What the task requires:
Copy all records exactly; omit pictures.

(Stored items from a collection)
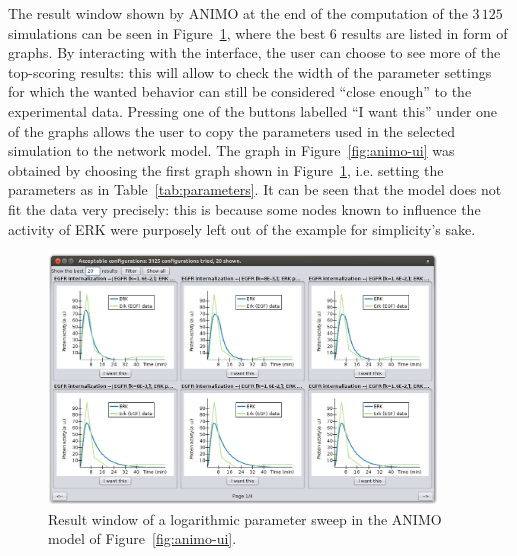 \documentclass[submission,copyright,creativecommons]{eptcs}
\begin{document}
The result window shown by ANIMO at the end of the computation of the $3\,125$ simulations can
be seen in Figure~\ref{fig:parameter-sweep-result}, where the best 6 results are listed in form of graphs.
By interacting with the interface, the user can choose to see more of the top-scoring results: this will allow to check
the width of the parameter settings for which the wanted behavior can still be considered ``close enough'' to
the experimental data. Pressing one of the buttons labelled ``I want this'' under one of the graphs
allows the user to copy the parameters used in the selected simulation to the network model.
The graph in Figure~\ref{fig:animo-ui} was obtained by choosing the first graph shown in Figure~\ref{fig:parameter-sweep-result},
i.e. setting the parameters as in Table~\ref{tab:parameters}. It can be seen that the model does not
fit the data very precisely: this is because some nodes known to influence the activity of ERK
were purposely left out of the example for simplicity's sake.



\begin{figure}
\centering
\includegraphics[width=0.92\textwidth]{images/parameter_sweep_results}
\caption{Result window of a logarithmic parameter sweep in the ANIMO model of Figure~\ref{fig:animo-ui}.\label{fig:parameter-sweep-result}}
\end{figure}
\end{document}
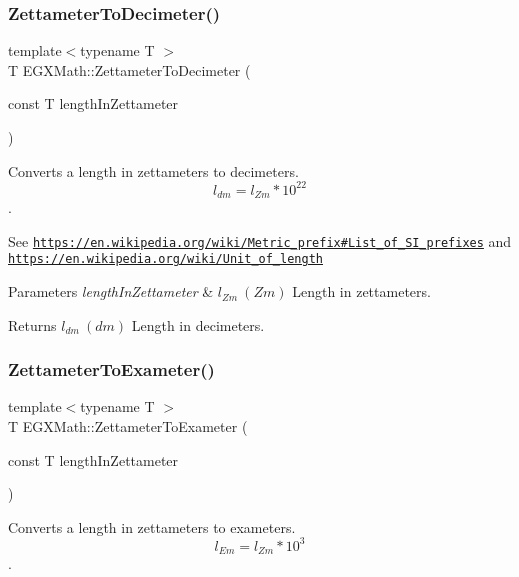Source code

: \subsubsection{\texorpdfstring{Zettameter\+To\+Decimeter()}{ZettameterToDecimeter()}}
{\footnotesize\ttfamily template$<$typename T $>$ \\
T E\+G\+X\+Math\+::\+Zettameter\+To\+Decimeter (\begin{DoxyParamCaption}\item[{const T}]{length\+In\+Zettameter }\end{DoxyParamCaption})}



Converts a length in zettameters to decimeters. \[ l_{dm}=l_{Zm} * 10^{22} \]. 

See \href{https://en.wikipedia.org/wiki/Metric_prefix#List_of_SI_prefixes}{\tt https\+://en.\+wikipedia.\+org/wiki/\+Metric\+\_\+prefix\#\+List\+\_\+of\+\_\+\+S\+I\+\_\+prefixes} and \href{https://en.wikipedia.org/wiki/Unit_of_length}{\tt https\+://en.\+wikipedia.\+org/wiki/\+Unit\+\_\+of\+\_\+length} 
\begin{DoxyParams}{Parameters}
{\em length\+In\+Zettameter} & $ l_{Zm}\ (Zm)$ Length in zettameters. \\
\hline
\end{DoxyParams}
\begin{DoxyReturn}{Returns}
$ l_{dm}\ (dm)$ Length in decimeters. 
\end{DoxyReturn}
\mbox{\label{group___e_g_x_math-_conversions-_length_conversions-_zettameter-_s_i_ga7d9638e3c012b4ff3ad3dc0e0f0393b2}} 
\subsubsection{\texorpdfstring{Zettameter\+To\+Exameter()}{ZettameterToExameter()}}
{\footnotesize\ttfamily template$<$typename T $>$ \\
T E\+G\+X\+Math\+::\+Zettameter\+To\+Exameter (\begin{DoxyParamCaption}\item[{const T}]{length\+In\+Zettameter }\end{DoxyParamCaption})}



Converts a length in zettameters to exameters. \[ l_{Em}=l_{Zm} * 10^{3} \]. 

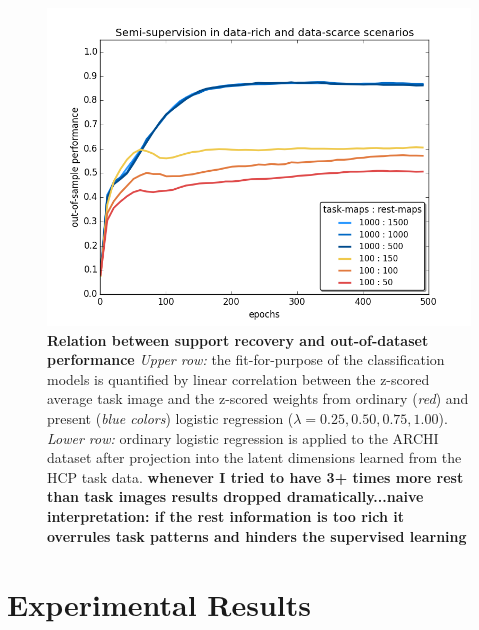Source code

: \documentclass{article} %
\begin{document}
\begin{figure}
\begin{centering}
\includegraphics[width=1.00\textwidth]{figures/semisup.png}
\end{centering}
\caption{\textbf{Relation between support recovery and out-of-dataset performance}
\textit{Upper row:} the fit-for-purpose of the classification models
is quantified by linear correlation between the
z-scored average task image and the z-scored weights from
ordinary (\textit{red}) and present (\textit{blue colors}) logistic
regression ($\lambda=0.25, 0.50, 0.75, 1.00$).
\textit{Lower row:} ordinary logistic regression is applied to the
ARCHI dataset after projection into the latent dimensions learned from
the HCP task data.
\textbf{whenever I tried to have 3+ times more rest than task images results dropped dramatically...naive interpretation: if the rest information is too rich it overrules task patterns and hinders the supervised learning
}
}
\end{figure}

\section{Experimental Results}
\end{document}
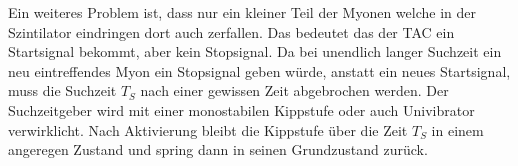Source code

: Ein weiteres Problem ist, dass nur ein kleiner Teil der Myonen welche in der Szintilator eindringen dort auch zerfallen.
Das bedeutet das der TAC ein Startsignal bekommt, aber kein Stopsignal.
Da bei unendlich langer Suchzeit ein neu eintreffendes Myon ein Stopsignal geben würde, anstatt ein neues Startsignal,
muss die Suchzeit $T_S$ nach einer gewissen Zeit abgebrochen werden.
Der Suchzeitgeber wird mit einer monostabilen Kippstufe oder auch Univibrator verwirklicht.
Nach Aktivierung bleibt die Kippstufe über die Zeit $T_S$ in einem angeregen Zustand und spring dann in seinen Grundzustand zurück.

Reply:
 \documentclass[submission,copyright,creativecommons]{eptcs}
\begin{document}
The result window shown by ANIMO at the end of the computation of the $3\,125$ simulations can
be seen in Figure~\ref{fig:parameter-sweep-result}, where the best 6 results are listed in form of graphs.
By interacting with the interface, the user can choose to see more of the top-scoring results: this will allow to check
the width of the parameter settings for which the wanted behavior can still be considered ``close enough'' to
the experimental data. Pressing one of the buttons labelled ``I want this'' under one of the graphs
allows the user to copy the parameters used in the selected simulation to the network model.
The graph in Figure~\ref{fig:animo-ui} was obtained by choosing the first graph shown in Figure~\ref{fig:parameter-sweep-result},
i.e. setting the parameters as in Table~\ref{tab:parameters}. It can be seen that the model does not
fit the data very precisely: this is because some nodes known to influence the activity of ERK
were purposely left out of the example for simplicity's sake.



\begin{figure}
\centering
\includegraphics[width=0.92\textwidth]{images/parameter_sweep_results}
\caption{Result window of a logarithmic parameter sweep in the ANIMO model of Figure~\ref{fig:animo-ui}.\label{fig:parameter-sweep-result}}
\end{figure}
\end{document}
Source code

: \subsubsection{\texorpdfstring{Zettameter\+To\+Decimeter()}{ZettameterToDecimeter()}}
{\footnotesize\ttfamily template$<$typename T $>$ \\
T E\+G\+X\+Math\+::\+Zettameter\+To\+Decimeter (\begin{DoxyParamCaption}\item[{const T}]{length\+In\+Zettameter }\end{DoxyParamCaption})}



Converts a length in zettameters to decimeters. \[ l_{dm}=l_{Zm} * 10^{22} \]. 

See \href{https://en.wikipedia.org/wiki/Metric_prefix#List_of_SI_prefixes}{\tt https\+://en.\+wikipedia.\+org/wiki/\+Metric\+\_\+prefix\#\+List\+\_\+of\+\_\+\+S\+I\+\_\+prefixes} and \href{https://en.wikipedia.org/wiki/Unit_of_length}{\tt https\+://en.\+wikipedia.\+org/wiki/\+Unit\+\_\+of\+\_\+length} 
\begin{DoxyParams}{Parameters}
{\em length\+In\+Zettameter} & $ l_{Zm}\ (Zm)$ Length in zettameters. \\
\hline
\end{DoxyParams}
\begin{DoxyReturn}{Returns}
$ l_{dm}\ (dm)$ Length in decimeters. 
\end{DoxyReturn}
\mbox{\label{group___e_g_x_math-_conversions-_length_conversions-_zettameter-_s_i_ga7d9638e3c012b4ff3ad3dc0e0f0393b2}} 
\subsubsection{\texorpdfstring{Zettameter\+To\+Exameter()}{ZettameterToExameter()}}
{\footnotesize\ttfamily template$<$typename T $>$ \\
T E\+G\+X\+Math\+::\+Zettameter\+To\+Exameter (\begin{DoxyParamCaption}\item[{const T}]{length\+In\+Zettameter }\end{DoxyParamCaption})}



Converts a length in zettameters to exameters. \[ l_{Em}=l_{Zm} * 10^{3} \]. 

Source code

: \documentclass{article} %
\begin{document}
\begin{figure}
\begin{centering}
\includegraphics[width=1.00\textwidth]{figures/semisup.png}
\end{centering}
\caption{\textbf{Relation between support recovery and out-of-dataset performance}
\textit{Upper row:} the fit-for-purpose of the classification models
is quantified by linear correlation between the
z-scored average task image and the z-scored weights from
ordinary (\textit{red}) and present (\textit{blue colors}) logistic
regression ($\lambda=0.25, 0.50, 0.75, 1.00$).
\textit{Lower row:} ordinary logistic regression is applied to the
ARCHI dataset after projection into the latent dimensions learned from
the HCP task data.
\textbf{whenever I tried to have 3+ times more rest than task images results dropped dramatically...naive interpretation: if the rest information is too rich it overrules task patterns and hinders the supervised learning
}
}
\end{figure}

\section{Experimental Results}
\end{document}
Source code

: Ein weiteres Problem ist, dass nur ein kleiner Teil der Myonen welche in der Szintilator eindringen dort auch zerfallen.
Das bedeutet das der TAC ein Startsignal bekommt, aber kein Stopsignal.
Da bei unendlich langer Suchzeit ein neu eintreffendes Myon ein Stopsignal geben würde, anstatt ein neues Startsignal,
muss die Suchzeit $T_S$ nach einer gewissen Zeit abgebrochen werden.
Der Suchzeitgeber wird mit einer monostabilen Kippstufe oder auch Univibrator verwirklicht.
Nach Aktivierung bleibt die Kippstufe über die Zeit $T_S$ in einem angeregen Zustand und spring dann in seinen Grundzustand zurück.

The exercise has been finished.